TASK OBJECTIVE: Set out exactly every line of the entries below, starting at the line that holds "How long, on" and stopping after the line that holds "- If most call-outs".
*** MATERIALS PROVIDED ***
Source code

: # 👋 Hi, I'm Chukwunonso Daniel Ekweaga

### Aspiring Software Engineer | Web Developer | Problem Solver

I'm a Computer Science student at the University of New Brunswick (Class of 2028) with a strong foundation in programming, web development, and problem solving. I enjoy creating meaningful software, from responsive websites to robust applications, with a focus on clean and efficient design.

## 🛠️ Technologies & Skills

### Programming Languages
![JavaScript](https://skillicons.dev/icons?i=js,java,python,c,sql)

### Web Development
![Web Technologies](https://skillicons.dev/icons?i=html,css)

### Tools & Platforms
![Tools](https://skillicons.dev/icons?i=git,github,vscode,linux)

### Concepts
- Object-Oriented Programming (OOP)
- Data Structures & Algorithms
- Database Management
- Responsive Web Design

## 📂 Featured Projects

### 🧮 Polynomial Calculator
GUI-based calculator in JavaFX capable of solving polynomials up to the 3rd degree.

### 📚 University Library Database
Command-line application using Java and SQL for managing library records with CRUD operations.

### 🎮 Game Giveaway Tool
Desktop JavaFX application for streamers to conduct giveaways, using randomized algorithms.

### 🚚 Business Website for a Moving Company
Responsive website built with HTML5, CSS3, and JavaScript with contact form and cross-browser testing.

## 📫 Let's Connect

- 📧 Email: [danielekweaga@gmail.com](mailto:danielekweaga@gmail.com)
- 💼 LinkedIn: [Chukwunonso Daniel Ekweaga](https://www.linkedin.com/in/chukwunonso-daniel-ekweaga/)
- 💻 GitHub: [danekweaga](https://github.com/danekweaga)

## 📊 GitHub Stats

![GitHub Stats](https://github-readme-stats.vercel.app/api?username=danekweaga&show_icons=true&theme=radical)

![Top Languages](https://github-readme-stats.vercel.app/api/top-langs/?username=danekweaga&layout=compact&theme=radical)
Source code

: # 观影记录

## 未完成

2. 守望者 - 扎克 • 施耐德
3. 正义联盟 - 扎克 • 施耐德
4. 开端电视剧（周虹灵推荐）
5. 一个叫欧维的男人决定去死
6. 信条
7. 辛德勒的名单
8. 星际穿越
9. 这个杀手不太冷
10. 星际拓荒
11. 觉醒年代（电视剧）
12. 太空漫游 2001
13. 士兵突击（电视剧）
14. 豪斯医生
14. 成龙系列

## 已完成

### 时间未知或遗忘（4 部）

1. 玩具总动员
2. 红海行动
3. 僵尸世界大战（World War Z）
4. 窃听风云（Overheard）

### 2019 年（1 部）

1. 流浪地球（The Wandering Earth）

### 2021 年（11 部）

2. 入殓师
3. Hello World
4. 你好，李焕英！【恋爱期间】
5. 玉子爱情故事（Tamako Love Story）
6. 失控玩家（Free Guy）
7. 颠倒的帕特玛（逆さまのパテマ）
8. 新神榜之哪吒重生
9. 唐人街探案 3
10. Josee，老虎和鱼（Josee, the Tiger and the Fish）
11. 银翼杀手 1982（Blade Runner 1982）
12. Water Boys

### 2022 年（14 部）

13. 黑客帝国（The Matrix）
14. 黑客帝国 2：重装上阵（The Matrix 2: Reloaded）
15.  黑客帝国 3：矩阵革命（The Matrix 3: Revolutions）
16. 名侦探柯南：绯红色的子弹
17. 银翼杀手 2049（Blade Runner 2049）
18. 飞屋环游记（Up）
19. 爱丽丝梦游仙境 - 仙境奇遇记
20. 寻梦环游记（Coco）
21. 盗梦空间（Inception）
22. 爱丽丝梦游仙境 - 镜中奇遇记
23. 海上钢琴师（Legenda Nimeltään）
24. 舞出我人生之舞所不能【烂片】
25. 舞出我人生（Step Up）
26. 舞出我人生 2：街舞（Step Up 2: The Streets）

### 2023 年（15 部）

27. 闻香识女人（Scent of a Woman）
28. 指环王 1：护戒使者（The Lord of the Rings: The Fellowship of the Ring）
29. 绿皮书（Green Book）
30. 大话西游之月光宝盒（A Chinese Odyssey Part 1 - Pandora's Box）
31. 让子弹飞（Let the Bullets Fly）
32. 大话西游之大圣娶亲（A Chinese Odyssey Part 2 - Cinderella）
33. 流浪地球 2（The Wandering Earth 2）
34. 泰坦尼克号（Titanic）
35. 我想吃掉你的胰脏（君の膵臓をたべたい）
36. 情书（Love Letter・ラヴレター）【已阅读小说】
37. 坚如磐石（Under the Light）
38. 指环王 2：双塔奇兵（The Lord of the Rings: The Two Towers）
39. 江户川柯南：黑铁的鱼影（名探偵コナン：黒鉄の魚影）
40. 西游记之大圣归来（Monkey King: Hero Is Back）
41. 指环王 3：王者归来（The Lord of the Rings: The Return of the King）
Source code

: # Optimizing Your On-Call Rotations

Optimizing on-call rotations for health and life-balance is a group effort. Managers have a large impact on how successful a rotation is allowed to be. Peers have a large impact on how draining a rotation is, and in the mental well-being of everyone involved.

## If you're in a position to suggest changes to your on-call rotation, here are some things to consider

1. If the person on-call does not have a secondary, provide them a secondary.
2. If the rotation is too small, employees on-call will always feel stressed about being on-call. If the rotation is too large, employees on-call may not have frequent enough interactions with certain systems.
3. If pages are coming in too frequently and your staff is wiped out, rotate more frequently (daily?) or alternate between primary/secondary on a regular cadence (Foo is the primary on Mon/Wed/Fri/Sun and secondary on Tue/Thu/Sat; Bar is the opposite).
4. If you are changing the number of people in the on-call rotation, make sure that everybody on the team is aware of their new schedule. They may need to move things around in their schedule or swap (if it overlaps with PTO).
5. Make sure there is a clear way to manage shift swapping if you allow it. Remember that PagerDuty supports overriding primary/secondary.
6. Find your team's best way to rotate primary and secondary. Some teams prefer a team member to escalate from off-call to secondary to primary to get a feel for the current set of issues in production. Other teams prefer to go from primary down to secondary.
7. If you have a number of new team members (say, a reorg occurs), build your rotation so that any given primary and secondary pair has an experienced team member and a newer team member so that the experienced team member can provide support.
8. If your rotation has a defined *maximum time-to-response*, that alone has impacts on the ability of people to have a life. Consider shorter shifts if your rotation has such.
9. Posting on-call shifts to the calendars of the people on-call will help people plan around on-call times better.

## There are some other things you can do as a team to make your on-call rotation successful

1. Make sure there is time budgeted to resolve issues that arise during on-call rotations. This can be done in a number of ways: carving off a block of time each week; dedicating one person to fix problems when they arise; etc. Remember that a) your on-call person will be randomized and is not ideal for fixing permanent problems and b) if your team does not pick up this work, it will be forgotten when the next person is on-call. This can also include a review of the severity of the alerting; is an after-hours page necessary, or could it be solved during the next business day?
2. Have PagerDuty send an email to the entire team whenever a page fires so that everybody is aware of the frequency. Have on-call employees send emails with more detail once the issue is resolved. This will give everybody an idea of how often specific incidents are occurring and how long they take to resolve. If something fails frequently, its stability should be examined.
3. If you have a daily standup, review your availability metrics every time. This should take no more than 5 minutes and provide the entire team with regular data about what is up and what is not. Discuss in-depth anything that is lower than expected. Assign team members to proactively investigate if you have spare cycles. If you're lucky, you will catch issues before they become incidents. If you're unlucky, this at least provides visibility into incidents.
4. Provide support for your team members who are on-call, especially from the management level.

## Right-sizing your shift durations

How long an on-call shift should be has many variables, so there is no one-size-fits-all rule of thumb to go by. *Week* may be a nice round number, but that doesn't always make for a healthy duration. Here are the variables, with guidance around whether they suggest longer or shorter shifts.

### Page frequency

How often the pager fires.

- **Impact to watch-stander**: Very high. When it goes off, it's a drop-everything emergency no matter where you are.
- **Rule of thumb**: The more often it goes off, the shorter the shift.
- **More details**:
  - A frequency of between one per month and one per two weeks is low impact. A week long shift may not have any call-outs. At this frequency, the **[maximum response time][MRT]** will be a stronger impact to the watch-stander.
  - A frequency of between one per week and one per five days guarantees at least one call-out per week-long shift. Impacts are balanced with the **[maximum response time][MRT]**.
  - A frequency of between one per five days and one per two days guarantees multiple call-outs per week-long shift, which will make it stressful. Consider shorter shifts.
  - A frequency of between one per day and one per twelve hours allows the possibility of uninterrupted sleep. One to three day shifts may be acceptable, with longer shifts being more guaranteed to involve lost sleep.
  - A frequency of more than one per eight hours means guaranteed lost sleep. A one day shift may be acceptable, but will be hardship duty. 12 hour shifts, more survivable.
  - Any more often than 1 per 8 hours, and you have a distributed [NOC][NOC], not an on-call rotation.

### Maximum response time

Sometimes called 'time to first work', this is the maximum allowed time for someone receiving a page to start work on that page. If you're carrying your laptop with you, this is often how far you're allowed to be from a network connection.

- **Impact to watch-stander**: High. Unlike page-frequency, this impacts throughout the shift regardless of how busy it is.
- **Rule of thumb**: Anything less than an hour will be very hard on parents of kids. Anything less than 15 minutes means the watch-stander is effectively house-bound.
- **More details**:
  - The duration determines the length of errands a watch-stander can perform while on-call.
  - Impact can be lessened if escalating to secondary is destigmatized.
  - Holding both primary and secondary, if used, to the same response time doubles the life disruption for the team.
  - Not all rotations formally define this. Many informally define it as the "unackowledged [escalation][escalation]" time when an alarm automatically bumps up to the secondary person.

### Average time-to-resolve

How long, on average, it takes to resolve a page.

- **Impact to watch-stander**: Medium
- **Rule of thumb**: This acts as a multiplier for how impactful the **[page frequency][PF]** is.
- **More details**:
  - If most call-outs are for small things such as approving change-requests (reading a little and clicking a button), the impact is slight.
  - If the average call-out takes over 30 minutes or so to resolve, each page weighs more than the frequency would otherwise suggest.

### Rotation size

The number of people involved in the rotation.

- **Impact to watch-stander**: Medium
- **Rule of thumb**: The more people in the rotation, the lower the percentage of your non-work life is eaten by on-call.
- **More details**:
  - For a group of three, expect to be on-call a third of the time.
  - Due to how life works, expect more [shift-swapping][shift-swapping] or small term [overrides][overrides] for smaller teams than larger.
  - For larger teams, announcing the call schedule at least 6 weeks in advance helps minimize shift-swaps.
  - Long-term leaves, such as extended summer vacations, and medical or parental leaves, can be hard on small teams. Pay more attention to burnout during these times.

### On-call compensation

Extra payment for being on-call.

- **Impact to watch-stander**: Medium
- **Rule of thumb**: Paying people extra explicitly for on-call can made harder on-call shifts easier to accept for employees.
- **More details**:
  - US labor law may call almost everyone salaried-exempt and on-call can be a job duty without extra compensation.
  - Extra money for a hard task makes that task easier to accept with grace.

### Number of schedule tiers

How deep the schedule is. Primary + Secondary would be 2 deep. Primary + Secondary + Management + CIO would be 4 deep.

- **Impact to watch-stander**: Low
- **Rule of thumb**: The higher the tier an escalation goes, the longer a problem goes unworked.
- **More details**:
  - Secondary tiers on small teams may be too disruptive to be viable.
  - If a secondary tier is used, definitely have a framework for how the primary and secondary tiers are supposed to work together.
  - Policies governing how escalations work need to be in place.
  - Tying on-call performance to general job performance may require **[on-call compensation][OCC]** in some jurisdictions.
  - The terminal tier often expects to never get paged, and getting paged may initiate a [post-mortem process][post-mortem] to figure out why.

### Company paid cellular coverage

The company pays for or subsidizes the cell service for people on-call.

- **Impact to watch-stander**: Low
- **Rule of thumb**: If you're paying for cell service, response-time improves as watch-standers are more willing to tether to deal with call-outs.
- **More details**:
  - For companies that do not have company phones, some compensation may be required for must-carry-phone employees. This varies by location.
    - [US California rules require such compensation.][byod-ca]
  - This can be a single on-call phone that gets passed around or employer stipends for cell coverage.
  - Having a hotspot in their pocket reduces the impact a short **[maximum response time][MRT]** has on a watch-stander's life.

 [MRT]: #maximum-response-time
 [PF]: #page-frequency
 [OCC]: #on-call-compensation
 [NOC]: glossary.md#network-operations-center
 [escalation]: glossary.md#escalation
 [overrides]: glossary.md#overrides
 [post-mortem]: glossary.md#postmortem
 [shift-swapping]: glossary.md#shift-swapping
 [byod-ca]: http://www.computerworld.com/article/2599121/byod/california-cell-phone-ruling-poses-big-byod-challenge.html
*** End of MATERIALS PROVIDED ***
OUTPUT OF THE EXERCISE:
How long, on average, it takes to resolve a page.

- **Impact to watch-stander**: Medium
- **Rule of thumb**: This acts as a multiplier for how impactful the **[page frequency][PF]** is.
- **More details**:
  - If most call-outs are for small things such as approving change-requests (reading a little and clicking a button), the impact is slight.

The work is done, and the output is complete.